++++ Data section

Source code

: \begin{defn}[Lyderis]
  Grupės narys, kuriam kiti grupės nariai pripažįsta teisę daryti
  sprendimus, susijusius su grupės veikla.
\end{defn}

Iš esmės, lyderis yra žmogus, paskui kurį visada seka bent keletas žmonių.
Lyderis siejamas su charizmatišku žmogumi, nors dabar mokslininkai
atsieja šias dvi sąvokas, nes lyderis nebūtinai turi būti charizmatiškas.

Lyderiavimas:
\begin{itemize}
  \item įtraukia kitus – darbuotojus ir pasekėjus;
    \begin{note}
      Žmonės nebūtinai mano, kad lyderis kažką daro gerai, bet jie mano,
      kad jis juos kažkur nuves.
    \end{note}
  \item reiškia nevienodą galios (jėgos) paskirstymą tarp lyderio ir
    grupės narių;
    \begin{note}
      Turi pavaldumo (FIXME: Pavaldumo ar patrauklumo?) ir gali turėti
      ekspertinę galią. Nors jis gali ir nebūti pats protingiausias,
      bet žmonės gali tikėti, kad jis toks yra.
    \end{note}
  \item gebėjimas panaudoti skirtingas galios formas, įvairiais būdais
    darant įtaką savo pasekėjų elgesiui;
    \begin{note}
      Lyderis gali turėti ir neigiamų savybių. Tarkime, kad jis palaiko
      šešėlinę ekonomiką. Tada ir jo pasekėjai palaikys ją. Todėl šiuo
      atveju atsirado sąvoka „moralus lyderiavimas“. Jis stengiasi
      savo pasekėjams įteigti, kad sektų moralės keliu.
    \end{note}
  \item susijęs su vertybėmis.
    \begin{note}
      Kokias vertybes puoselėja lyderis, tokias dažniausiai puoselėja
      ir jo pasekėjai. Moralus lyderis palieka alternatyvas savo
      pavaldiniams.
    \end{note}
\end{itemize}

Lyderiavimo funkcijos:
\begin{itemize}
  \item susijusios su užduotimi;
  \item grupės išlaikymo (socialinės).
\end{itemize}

++++++++

Assigned task
From start to finish, retype the records above with complete accuracy.

Worked solution
Source code

: \begin{defn}[Lyderis]
  Grupės narys, kuriam kiti grupės nariai pripažįsta teisę daryti
  sprendimus, susijusius su grupės veikla.
\end{defn}

Iš esmės, lyderis yra žmogus, paskui kurį visada seka bent keletas žmonių.
Lyderis siejamas su charizmatišku žmogumi, nors dabar mokslininkai
atsieja šias dvi sąvokas, nes lyderis nebūtinai turi būti charizmatiškas.

Lyderiavimas:
\begin{itemize}
  \item įtraukia kitus – darbuotojus ir pasekėjus;
    \begin{note}
      Žmonės nebūtinai mano, kad lyderis kažką daro gerai, bet jie mano,
      kad jis juos kažkur nuves.
    \end{note}
  \item reiškia nevienodą galios (jėgos) paskirstymą tarp lyderio ir
    grupės narių;
    \begin{note}
      Turi pavaldumo (FIXME: Pavaldumo ar patrauklumo?) ir gali turėti
      ekspertinę galią. Nors jis gali ir nebūti pats protingiausias,
      bet žmonės gali tikėti, kad jis toks yra.
    \end{note}
  \item gebėjimas panaudoti skirtingas galios formas, įvairiais būdais
    darant įtaką savo pasekėjų elgesiui;
    \begin{note}
      Lyderis gali turėti ir neigiamų savybių. Tarkime, kad jis palaiko
      šešėlinę ekonomiką. Tada ir jo pasekėjai palaikys ją. Todėl šiuo
      atveju atsirado sąvoka „moralus lyderiavimas“. Jis stengiasi
      savo pasekėjams įteigti, kad sektų moralės keliu.
    \end{note}
  \item susijęs su vertybėmis.
    \begin{note}
      Kokias vertybes puoselėja lyderis, tokias dažniausiai puoselėja
      ir jo pasekėjai. Moralus lyderis palieka alternatyvas savo
      pavaldiniams.
    \end{note}
\end{itemize}

Lyderiavimo funkcijos:
\begin{itemize}
  \item susijusios su užduotimi;
  \item grupės išlaikymo (socialinės).
\end{itemize}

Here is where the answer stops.